WHAT IS EXPECTED. Check every line below for the string "where". Copy the ones that have it.

Dataset entries:

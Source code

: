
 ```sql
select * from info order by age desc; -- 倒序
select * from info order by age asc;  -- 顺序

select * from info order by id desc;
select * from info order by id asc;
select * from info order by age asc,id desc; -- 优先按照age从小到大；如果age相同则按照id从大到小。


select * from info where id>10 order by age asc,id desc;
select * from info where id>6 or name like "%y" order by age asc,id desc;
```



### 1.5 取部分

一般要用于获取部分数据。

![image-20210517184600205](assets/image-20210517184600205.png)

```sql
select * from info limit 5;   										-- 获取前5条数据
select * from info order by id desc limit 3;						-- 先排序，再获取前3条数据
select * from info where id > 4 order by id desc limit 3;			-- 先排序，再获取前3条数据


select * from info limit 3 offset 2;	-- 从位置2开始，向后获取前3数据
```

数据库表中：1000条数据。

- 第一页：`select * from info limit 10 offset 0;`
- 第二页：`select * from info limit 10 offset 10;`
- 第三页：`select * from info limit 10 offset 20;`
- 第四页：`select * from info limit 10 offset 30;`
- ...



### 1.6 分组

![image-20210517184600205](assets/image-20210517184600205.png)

RESULT OF THE EXERCISE.
select * from info where id>10 order by age asc,id desc;
select * from info where id>6 or name like "%y" order by age asc,id desc;
select * from info where id > 4 order by id desc limit 3;			-- 先排序，再获取前3条数据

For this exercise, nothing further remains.